All data-set is in order: K-means, Spectral Clustering, and given label.
- N : number of data
- d : dimension of data
- data = D - N by d matrix
- matrix_A : affinity matrix, A_ij = exp(- (data_i - data_j)^2 / (2*sigma^2) ) - N by N matrix
- matrix_D : diagonal matrix whose (i,i)-element is the sum of matrix_A's i-th row - N by N matrix
- matrix_L : (D^(-1/2)) * A * (D^(-1/2)) - N by N matrix
- matrix_X : union of k largest eigenvectors of matrix_L - N by K matrix
- matrix_L : renormalizing each of X's rows to have unit length - N by K matrix
- Set matrix_L to data, and run K-means algorithm, and save it's result on label.

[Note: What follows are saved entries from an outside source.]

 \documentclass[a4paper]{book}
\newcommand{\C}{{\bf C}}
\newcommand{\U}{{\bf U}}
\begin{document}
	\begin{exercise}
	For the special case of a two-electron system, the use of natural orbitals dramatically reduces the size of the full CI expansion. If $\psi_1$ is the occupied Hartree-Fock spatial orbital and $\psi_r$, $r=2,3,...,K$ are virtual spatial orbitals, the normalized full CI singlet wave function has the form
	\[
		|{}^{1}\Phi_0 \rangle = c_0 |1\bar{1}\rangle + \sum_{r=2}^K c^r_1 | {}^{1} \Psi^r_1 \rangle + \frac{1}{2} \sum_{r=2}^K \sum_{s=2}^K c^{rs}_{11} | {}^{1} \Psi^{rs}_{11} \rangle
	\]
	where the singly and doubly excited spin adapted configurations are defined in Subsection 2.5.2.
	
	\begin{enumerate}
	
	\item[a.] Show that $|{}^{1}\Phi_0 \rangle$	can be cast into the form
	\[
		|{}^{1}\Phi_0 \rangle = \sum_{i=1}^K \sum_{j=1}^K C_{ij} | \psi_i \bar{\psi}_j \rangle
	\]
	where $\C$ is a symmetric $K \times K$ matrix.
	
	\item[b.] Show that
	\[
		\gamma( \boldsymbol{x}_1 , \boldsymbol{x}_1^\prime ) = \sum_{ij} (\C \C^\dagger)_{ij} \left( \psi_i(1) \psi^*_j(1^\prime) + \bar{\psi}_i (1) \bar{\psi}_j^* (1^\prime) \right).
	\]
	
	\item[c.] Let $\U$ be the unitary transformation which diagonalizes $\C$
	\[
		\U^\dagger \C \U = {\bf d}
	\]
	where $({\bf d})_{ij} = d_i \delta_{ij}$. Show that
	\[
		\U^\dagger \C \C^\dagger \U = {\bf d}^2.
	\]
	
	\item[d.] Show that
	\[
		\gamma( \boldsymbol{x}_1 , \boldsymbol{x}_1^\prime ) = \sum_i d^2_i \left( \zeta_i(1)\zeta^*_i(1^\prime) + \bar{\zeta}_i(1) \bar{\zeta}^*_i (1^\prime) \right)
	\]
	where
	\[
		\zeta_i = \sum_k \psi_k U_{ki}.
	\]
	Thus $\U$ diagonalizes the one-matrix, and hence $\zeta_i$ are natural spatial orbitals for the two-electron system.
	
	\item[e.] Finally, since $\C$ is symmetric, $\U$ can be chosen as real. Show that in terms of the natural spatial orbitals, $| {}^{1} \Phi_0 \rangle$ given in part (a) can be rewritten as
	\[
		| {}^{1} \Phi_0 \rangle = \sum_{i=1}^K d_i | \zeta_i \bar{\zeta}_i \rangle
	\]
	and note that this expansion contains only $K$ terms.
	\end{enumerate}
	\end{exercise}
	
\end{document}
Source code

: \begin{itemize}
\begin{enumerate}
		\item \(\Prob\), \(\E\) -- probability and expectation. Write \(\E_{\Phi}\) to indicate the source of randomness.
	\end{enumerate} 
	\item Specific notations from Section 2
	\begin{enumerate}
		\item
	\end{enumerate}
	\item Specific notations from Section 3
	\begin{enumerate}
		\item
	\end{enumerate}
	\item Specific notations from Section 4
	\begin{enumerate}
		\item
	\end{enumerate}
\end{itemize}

- Visualize data using that label.
- my_kmeans.m : Calculate label using k-mean algorithm.
- initialize_centroids.m : Initliaze centroids by randomly pick K points.
- make_clusters.m : Make clusters by finding nearest centroids of each point.
- euclidean_distance.m : Calculate euclidean distance between p1, p2.
- find_empty_cluster.m : Find empty cluster, and return it's index. If all clusters are non-empty, return 0.
- re_set_that_centroid.m : Re-set centroid of empty_cluster_index. New centroid of empty_cluster_index is farthest data from current cluster.
- set_centroids.m : Set new centroids of cluster, finding average of each clusters.
- check_change_of_centroids.m : Check change of centroids. Return 0 if previous_centroids and centroids are same.
- visualize_result.m : Plot graph of data.
- visualize_centroids.m : Plot graph of centroids.
- spectral_clust.m : Calculate label using the function of spectral clustering.
- my_kmeans_no_visualize.m : alculate label using k-mean algorithm, with no data visualization - for spectral_clust function.